But though Kant’s method of introducing and expounding the argument of this chapter is thus misleading, the contents themselves are of intrinsic value, and have a threefold bearing: (a) on the doctrine of productive imagination; (b) on the relation holding between image and concept; and (c) on the nature of the categories in their distinction from the pure forms of understanding.

(a) Kant gives definite and precise expression to the two chief characteristics of the productive imagination, namely, that it deals with an a priori manifold of pure intuition[1110] and that it exercises a “hidden art in the depths of the human soul.”[1111] Kant’s description of the schema as “a third thing,” at once intellectual and sensuous, seems to be in large part due to the transference to it of predicates already applied to the faculty which is supposed to be its source. The distinction between the transcendental schema and the particularised image is also given as analogous to that between the pure and the empirical faculties of imagination. In A 141-2 = B 180-1, Kant speaks of the empirical faculty of productive imagination, and so is led, to the great confusion of his exposition, though also to the enrichment of his teaching, to allow of empirical as well as of transcendental schemata, and thus contrary to his own real position to recognise schemata of such empirical objects as dog or horse—a view which empirical psychology has since adopted in its doctrine of the schematic image. This passage was doubtless written at the time when he was inclining to the view that the empirical processes run parallel with the transcendental.[1112] Kant’s final view is that empirical imagination is always reproductive.

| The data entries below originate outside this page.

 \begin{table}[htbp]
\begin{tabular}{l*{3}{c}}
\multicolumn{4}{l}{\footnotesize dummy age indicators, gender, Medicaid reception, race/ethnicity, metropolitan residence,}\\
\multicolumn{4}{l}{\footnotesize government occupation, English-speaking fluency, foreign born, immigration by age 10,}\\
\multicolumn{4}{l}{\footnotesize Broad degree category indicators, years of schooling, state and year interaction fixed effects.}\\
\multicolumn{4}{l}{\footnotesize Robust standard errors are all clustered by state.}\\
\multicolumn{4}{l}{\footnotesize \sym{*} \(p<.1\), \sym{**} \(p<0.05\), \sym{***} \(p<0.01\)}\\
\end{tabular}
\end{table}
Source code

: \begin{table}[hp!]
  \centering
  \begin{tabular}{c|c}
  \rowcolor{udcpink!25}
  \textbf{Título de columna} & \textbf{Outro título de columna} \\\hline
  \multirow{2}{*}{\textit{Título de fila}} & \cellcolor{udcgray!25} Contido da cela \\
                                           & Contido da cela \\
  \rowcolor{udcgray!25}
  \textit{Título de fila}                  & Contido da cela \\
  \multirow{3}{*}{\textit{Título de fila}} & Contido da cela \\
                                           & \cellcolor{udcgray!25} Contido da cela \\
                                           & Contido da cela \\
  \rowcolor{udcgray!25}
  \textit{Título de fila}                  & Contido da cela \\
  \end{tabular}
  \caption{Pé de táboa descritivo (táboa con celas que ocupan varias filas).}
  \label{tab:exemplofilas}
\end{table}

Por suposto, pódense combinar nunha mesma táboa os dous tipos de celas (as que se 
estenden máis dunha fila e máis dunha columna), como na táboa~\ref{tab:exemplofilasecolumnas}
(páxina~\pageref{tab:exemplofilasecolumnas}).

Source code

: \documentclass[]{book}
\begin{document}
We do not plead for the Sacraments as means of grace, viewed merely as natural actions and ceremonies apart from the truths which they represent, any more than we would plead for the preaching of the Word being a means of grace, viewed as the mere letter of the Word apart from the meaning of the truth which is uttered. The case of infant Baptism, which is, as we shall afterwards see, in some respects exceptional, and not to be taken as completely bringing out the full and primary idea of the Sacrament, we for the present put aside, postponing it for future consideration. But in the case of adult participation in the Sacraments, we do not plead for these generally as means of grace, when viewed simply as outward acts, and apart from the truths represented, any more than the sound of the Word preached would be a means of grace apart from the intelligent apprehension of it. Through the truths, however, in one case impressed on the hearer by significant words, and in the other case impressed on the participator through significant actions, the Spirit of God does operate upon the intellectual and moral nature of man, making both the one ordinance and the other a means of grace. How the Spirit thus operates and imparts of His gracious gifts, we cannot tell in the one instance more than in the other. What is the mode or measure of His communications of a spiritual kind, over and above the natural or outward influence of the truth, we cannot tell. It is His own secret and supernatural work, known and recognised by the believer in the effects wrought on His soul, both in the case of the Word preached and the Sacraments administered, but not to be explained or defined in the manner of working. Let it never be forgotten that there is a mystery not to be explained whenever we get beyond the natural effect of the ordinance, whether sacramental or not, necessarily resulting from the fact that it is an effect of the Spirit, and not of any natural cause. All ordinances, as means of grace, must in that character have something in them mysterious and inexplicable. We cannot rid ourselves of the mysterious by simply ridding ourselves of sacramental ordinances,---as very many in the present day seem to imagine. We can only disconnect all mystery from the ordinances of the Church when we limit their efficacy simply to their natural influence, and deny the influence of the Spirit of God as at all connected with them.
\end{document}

This brings us, however, to our second main point.

(b) Kant makes a statement which serves as a valuable corrective of his looser assertions in other parts of the Critique.[1113] Five points set after one another, thus,....., form an image of the number five. The schema of the number five is, however, of very different nature, and must not be identified with any such image. It is

“...rather the representation of a method whereby a multiplicity [in this case five] may be represented in an image in accordance with a certain concept, than this image itself....”[1114]

This becomes more evident in the case of large numbers, such as a thousand. The thought or schema of the number remains just as clear and definite as in the case of smaller numbers, but cannot be so adequately embodied and surveyed in a concrete image.

“This representation of a general procedure of imagination in providing its image for a concept, I name the schema to this concept.”[1115]

But even in the simplest cases an image can never be completely adequate to the concept. The image of a triangle, for instance, is always some particular triangle, and therefore represents only a part of the total connotation. As the schema represents a universal rule of production in accordance with a concept, it resembles the concept in its incapacity to subsist in an objective form. Images become possible only through and in accordance with schemata, but can never themselves be identified with them. Schemata, therefore, and not images—such is the implied conclusion—form the true subject-matter of the mathematical sciences. Images are always particular; schemata are always universal. Images represent existences; schemata represent methods of construction.

There are three criticisms which must be passed upon this position. In the first place, the selection of the triangle as an illustration tends to obscure the main point of Kant’s argument. As there are three very different species of triangle, the concept triangle is a class concept in a degree and manner which is not to be found in the concepts, say, of the circle or of the number five. So that while Kant may seem to be chiefly insisting upon the inadequacy[1116] of the image to represent more than a part of the connotation of the corresponding concept, his real intention is to emphasise that the schema expresses the conceptual rule whereby, even in images that cover the whole connotation, the true meaning of the image can alone be determined.

Secondly, the above definition of the schema as being “the representation of a general procedure of imagination in providing an image for a concept” is obviously bound up with Kant’s view of it as “a third thing,” additional to the concept, and as intermediate between it and the image.[1117] But as we have already found occasion to note, in discussing Kant’s doctrine of the “construction” of mathematical concepts,[1118] this threefold distinction is out of harmony with his Critical principles. It results from his retention of the traditional view of the concept as in all cases a mere concept, i.e. an abstracted or class concept. In defining the schema Kant is defining the true nature of the concept as against the false interpretation of it in the traditional class-theory; he misrepresents the logic of his own standpoint when he interpolates a third kind of representation intermediate between the concept and the image. The concept ‘triangle,’ as a concept, is (to employ Kant’s own not very satisfactory terms) the representation of the method of constructing a certain type of object; and the only other mode of representing this kind of object is the image. There may, indeed, as Kant has himself suggested, be a species of image that may be entitled schematic; but if that be identified with a blurred or indeterminate or merely symbolic form of representation, it can have nothing in common with the transcendental or conceptual schema, save the name.